Pricing held firm. We are almost complete with our Europe restructuring actions, and our plants ran well. We also repurchased 5.7 million shares this quarter. We did this opportunistically when we saw the weakness in our share price in the fall. Our cash projections had us repurchasing shares later in our multiyear planning cycle. When we saw the weakness in the price, we decided to move the repurchase forward. Overall, we spent $462 million and paid an average price of $80.69 per share. We still have a little under $500 million left in our repurchase authorization.
Our cash priorities remain the same, investing in good high-return projects, increasing our dividend each year and maintaining our A bond rating. For the quarter, sales of $2.6 billion were 10% higher versus prior year, with the Indura and DA NanoMaterials acquisitions contributing 6%. On an underlying basis, sales were up 4% on higher volumes in our Tonnage Gases segment across all regions. Our Equipment and Energy segment and our Performance Materials business also posted strong year-on-year volume improvement. Not surprisingly, this was partially offset by weakness in our European Merchant and Electronics businesses.
Sequentially, overall sales declined 2%, with underlying sales down 4% on seasonally lower volumes across the Merchant and Electronics and Performance Materials segments and lower activity in Equipment and Energy. Simon will provide more segment and geographic details later.
Operating income of $372 million increased 5% versus prior year and decreased 9% sequentially. Our operating margin of 14.5% was down 70 basis points versus prior year, mainly due to the impact of inventory accounting revaluation, higher pension costs and the Indura acquisition. Excluding these impacts, operating margin would have been up 50 basis points, primarily due to our European cost reduction and improved plant operating efficiencies.
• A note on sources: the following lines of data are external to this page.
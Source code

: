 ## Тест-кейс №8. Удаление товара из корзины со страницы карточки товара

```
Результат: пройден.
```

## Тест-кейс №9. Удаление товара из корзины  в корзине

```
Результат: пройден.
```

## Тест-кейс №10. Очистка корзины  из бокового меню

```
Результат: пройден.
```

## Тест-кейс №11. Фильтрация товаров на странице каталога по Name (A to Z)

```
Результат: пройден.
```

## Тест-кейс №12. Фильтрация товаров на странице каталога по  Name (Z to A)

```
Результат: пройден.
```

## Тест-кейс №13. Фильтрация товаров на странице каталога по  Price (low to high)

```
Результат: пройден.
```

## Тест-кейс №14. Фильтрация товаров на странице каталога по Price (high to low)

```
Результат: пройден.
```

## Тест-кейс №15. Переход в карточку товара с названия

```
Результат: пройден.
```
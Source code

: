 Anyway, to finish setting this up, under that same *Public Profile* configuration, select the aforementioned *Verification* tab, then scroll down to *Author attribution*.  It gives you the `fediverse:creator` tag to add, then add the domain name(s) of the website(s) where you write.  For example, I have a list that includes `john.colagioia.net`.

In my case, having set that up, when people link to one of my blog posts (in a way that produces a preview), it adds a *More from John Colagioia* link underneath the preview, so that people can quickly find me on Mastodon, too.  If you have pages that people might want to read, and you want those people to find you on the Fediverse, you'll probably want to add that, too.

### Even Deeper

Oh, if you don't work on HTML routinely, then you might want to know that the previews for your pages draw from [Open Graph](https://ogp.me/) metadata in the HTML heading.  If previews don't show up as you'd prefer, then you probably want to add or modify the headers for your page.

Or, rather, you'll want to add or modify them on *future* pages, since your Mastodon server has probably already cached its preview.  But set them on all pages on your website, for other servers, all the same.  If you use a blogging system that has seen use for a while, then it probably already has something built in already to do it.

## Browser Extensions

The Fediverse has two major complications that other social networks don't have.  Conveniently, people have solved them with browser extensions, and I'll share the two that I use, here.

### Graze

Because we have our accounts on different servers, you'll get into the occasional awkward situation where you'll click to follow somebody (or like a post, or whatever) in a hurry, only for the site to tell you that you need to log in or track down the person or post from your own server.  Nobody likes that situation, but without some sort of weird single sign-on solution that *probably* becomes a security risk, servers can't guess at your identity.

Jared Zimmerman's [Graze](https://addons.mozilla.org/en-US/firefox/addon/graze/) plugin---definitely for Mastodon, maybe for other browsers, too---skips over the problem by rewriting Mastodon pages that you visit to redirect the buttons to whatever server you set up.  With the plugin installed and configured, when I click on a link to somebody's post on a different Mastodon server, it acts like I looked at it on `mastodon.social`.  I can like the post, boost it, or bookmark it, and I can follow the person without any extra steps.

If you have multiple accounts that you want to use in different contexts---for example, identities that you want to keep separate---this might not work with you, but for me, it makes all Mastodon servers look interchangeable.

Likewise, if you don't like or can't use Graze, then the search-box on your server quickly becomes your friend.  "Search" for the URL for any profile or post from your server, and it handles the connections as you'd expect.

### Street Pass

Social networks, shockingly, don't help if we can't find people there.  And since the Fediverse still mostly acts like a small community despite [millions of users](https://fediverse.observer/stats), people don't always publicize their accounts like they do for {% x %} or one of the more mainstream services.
This quarter, we had some larger-than-normal impacts flow through our P&L related to inventory accounting and not related to cash or inventory levels. In our year-end balance sheet, we adjust our inventory to actual costs for the year. During the year, we use standard costs for our inventory. This necessitates an adjustment at the beginning of the year to move from the previous year actual cost to our new standards.